- AVAILABLE DATA:

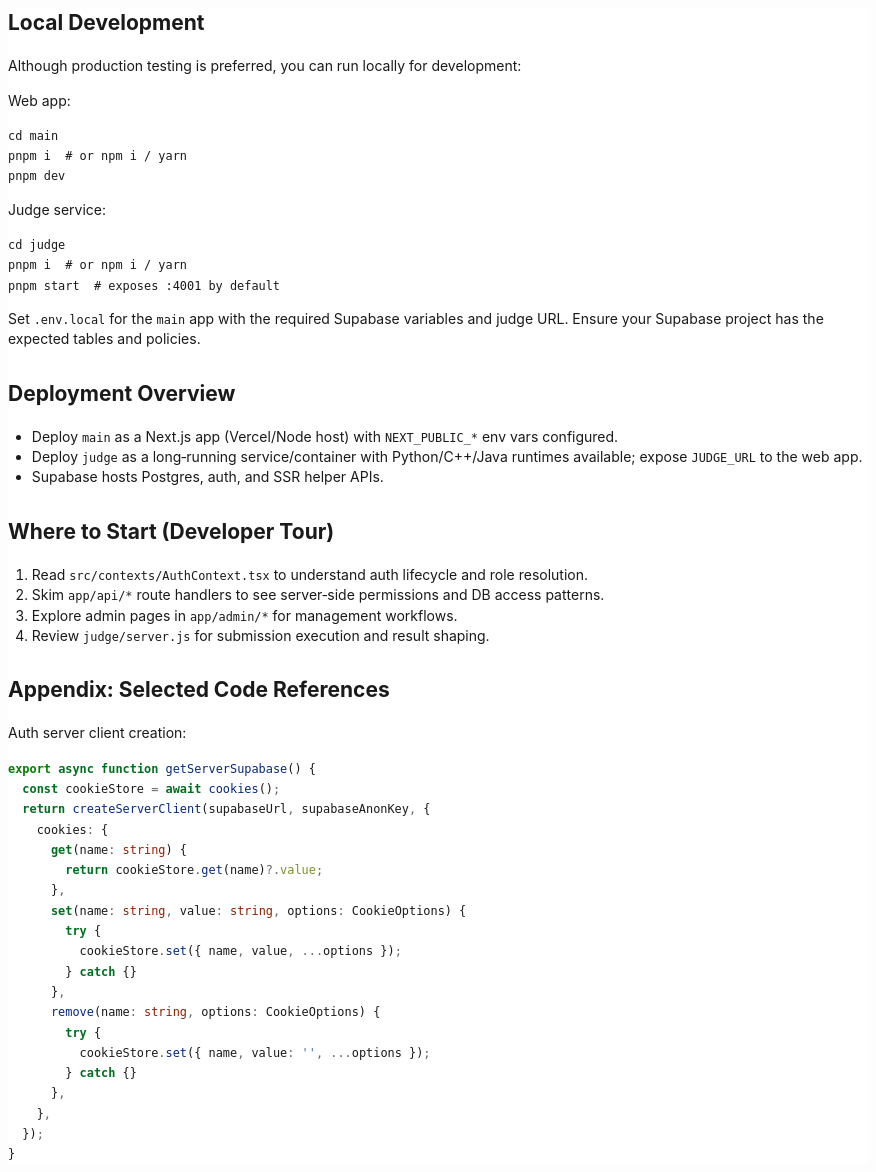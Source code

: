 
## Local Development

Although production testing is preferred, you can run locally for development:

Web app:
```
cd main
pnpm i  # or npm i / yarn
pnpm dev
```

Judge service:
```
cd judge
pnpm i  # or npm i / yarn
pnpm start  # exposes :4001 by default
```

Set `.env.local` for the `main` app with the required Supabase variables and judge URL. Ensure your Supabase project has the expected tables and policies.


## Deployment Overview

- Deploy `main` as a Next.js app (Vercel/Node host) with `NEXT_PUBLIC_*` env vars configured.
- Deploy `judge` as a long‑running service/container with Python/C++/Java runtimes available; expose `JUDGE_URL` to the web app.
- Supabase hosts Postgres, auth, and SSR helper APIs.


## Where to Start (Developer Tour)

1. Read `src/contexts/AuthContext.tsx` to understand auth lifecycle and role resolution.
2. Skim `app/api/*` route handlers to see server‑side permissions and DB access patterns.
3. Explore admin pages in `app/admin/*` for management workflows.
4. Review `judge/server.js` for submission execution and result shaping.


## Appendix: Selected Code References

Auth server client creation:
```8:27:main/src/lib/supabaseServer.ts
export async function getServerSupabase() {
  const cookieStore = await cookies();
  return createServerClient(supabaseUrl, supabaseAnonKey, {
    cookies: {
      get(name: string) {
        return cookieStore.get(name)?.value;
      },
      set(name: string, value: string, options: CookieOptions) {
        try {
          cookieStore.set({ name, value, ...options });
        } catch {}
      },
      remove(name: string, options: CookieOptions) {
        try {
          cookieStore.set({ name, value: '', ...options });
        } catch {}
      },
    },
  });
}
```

- TASK DESCRIPTION: The response must give every line from the material above that holds the string "pnpm".

- RESPONSE:
pnpm i  # or npm i / yarn
pnpm dev
pnpm i  # or npm i / yarn
pnpm start  # exposes :4001 by default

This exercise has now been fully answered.